Sa grille d’analyse comprend cinq facteurs principaux :

  1. Les dégradations infligées par une société à son propre environnement
  2. Les changements climatiques
  3. Les conflits avec d’autres sociétés
  4. Les relations commerciales amicales avec d’autres sociétés
  5. Les attitudes culturelles face aux changements

Bien entendu, les relations de l’homme et de son milieu sont importantes. Diamond en énumère 8 traditionnelles : déforestation, érosion et salinisation, gestion de l’eau, chasse et pêche excessives, introduction d’espèces allogènes, croissance démographique, impact humain par habitant. Plus 4 actuelles : changement climatique dus à l’homme, émissions toxiques, pénurie d’énergie, utilisation humaine maximale de la capacité de photosynthèse terrestre. Mais il montre admirablement comment certaines sociétés savent s’adapter aux changements et rectifier leurs erreurs, tandis que d’autres échouent : les mêmes Vikings ont réussi en Islande et échoué au Groenland ; sur la même île de Saint-Domingue, la partie haïtienne échoue lamentablement tandis que la partie dominicaine s’en sort plutôt bien ; le Japon des Tokugawa a réussi à gérer la forêt et empêcher déboisement et érosion, tandis que les habitants de l’île de Pâques ont déboisé et échoué.

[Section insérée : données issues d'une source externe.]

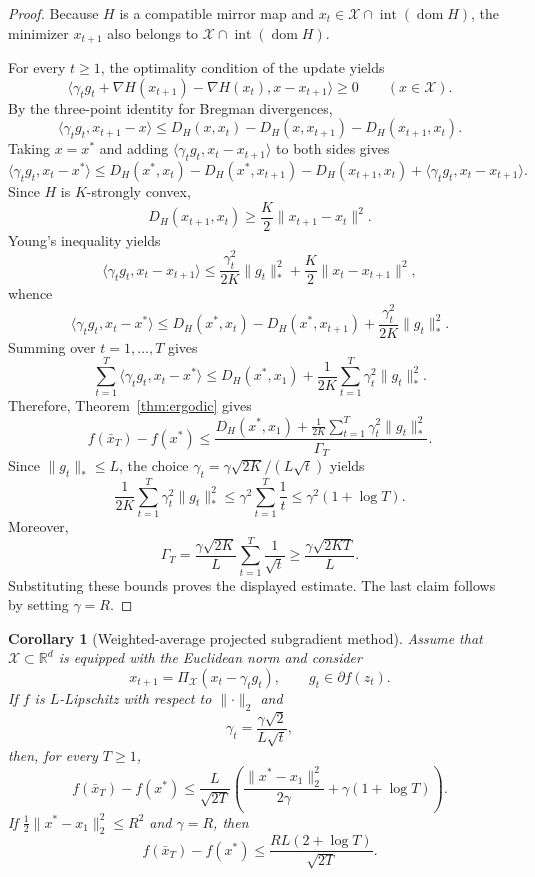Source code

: \documentclass[11pt]{article}
\newtheorem{corollary}[theorem]{Corollary}
\theoremstyle{definition}
\theoremstyle{remark}
\newcommand{\R}{\mathbb{R}}
\newcommand{\X}{\mathcal{X}}
\newcommand{\inner}[2]{\langle #1, #2 \rangle}
\newcommand{\norm}[1]{\lVert #1 \rVert}
\newcommand{\normdual}[1]{\lVert #1 \rVert_*}
\DeclareMathOperator{\dom}{dom}
\begin{document}
\begin{proof}
Because $H$ is a compatible mirror map and $x_t \in \X \cap \operatorname{int}(\dom H)$, the minimizer $x_{t+1}$ also belongs to $\X \cap \operatorname{int}(\dom H)$.

For every $t\ge 1$, the optimality condition of the update yields
\[
    \inner{\gamma_t g_t + \nabla H(x_{t+1})-\nabla H(x_t)}{x-x_{t+1}} \ge 0
    \qquad
    (x \in \X).
\]
By the three-point identity for Bregman divergences,
\[
    \inner{\gamma_t g_t}{x_{t+1}-x}
    \le
    D_H(x,x_t)-D_H(x,x_{t+1})-D_H(x_{t+1},x_t).
\]
Taking $x=x^*$ and adding $\inner{\gamma_t g_t}{x_t-x_{t+1}}$ to both sides gives
\[
    \inner{\gamma_t g_t}{x_t-x^*}
    \le
    D_H(x^*,x_t)-D_H(x^*,x_{t+1})-D_H(x_{t+1},x_t)
    +
    \inner{\gamma_t g_t}{x_t-x_{t+1}}.
\]
Since $H$ is $K$-strongly convex,
\[
    D_H(x_{t+1},x_t) \ge \frac{K}{2}\norm{x_{t+1}-x_t}^2.
\]
Young's inequality yields
\[
    \inner{\gamma_t g_t}{x_t-x_{t+1}}
    \le
    \frac{\gamma_t^2}{2K}\normdual{g_t}^2
    +
    \frac{K}{2}\norm{x_t-x_{t+1}}^2,
\]
whence
\[
    \inner{\gamma_t g_t}{x_t-x^*}
    \le
    D_H(x^*,x_t)-D_H(x^*,x_{t+1})
    +
    \frac{\gamma_t^2}{2K}\normdual{g_t}^2.
\]
Summing over $t=1,\dots,T$ gives
\[
    \sum_{t=1}^T \inner{\gamma_t g_t}{x_t-x^*}
    \le
    D_H(x^*,x_1)
    +
    \frac{1}{2K}\sum_{t=1}^T \gamma_t^2\normdual{g_t}^2.
\]
Therefore, Theorem~\ref{thm:ergodic} gives
\[
    f(\bar{x}_T)-f(x^*)
    \le
    \frac{D_H(x^*,x_1) + \frac{1}{2K}\sum_{t=1}^T \gamma_t^2\normdual{g_t}^2}{\Gamma_T}.
\]
Since $\normdual{g_t}\le L$, the choice $\gamma_t = \gamma\sqrt{2K}/(L\sqrt{t})$ yields
\[
    \frac{1}{2K}\sum_{t=1}^T \gamma_t^2\normdual{g_t}^2
    \le
    \gamma^2\sum_{t=1}^T \frac{1}{t}
    \le
    \gamma^2(1+\log T).
\]
Moreover,
\[
    \Gamma_T
    =
    \frac{\gamma\sqrt{2K}}{L}\sum_{t=1}^T \frac{1}{\sqrt{t}}
    \ge
    \frac{\gamma\sqrt{2KT}}{L}.
\]
Substituting these bounds proves the displayed estimate. The last claim follows by setting $\gamma=R$.
\end{proof}

\begin{corollary}[Weighted-average projected subgradient method]
\label{cor:euclidean-md}
Assume that $\X \subset \R^d$ is equipped with the Euclidean norm and consider
\[
    x_{t+1} = \Pi_{\X}(x_t-\gamma_t g_t),
    \qquad
    g_t \in \partial f(z_t).
\]
If $f$ is $L$-Lipschitz with respect to $\norm{\cdot}_2$ and
\[
    \gamma_t = \frac{\gamma\sqrt{2}}{L\sqrt{t}},
\]
then, for every $T\ge 1$,
\[
    f(\bar{x}_T)-f(x^*)
    \le
    \frac{L}{\sqrt{2T}}
    \left(
        \frac{\norm{x^*-x_1}_2^2}{2\gamma}
        +
        \gamma(1+\log T)
    \right).
\]
If $\frac12 \norm{x^*-x_1}_2^2 \le R^2$ and $\gamma=R$, then
\[
    f(\bar{x}_T)-f(x^*)
    \le
    \frac{RL(2+\log T)}{\sqrt{2T}}.
\]
\end{corollary}
\end{document}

Leçons pour le présent : « La disparition des Anasazis et celle d’autres peuples du sud-ouest des États-Unis illustre à la perfection la notion que nous avons développée d’interaction entre impact humain sur l’environnement et changement climatique ; elle souligne comment les problèmes écologiques et démographiques aboutissent à la guerre, exemples des forces mais aussi des dangers qui naissent au sein de civilisations complexes, dès lors qu’elles ne sont pas autosuffisantes et dépendant d’importations et d’exportations, et elle permet, enfin, de comprendre comment des civilisations s’effondrent rapidement après avoir atteint un apogée démographique et de pouvoir » p.215. Le Japon, l’Australie, les États-Unis sont dans ce cas de dépendance aujourd’hui ; la Chine en prend le chemin. A eux de prendre du recul pour adapter leur mode de vie à ce qui est possible, et à sélectionner leurs valeurs pour qu’elles soient efficaces en termes de survie.

L’autre exemple des Mayas est là pour rappeler l’importance des décisions prises par les chefs et les élites dans la survie d’une société. « Leur attention était à l’évidence focalisée sur leur intérêt à court terme : s’enrichir, mener des guerres, ériger des monuments, rivaliser les uns avec les autres et tirer assez de nourriture des paysans pour soutenir ces activités » p.278. Toute allusion à l’époque de l’écriture du livre, sous présidence George W. Bush, serait évidemment fortuite. Mais le lecteur français 2014 peut aussi penser à la présidence Hollande : sauf les monuments, presque tout y est (la « nourriture » d’hier étant aujourd’hui les impôts)…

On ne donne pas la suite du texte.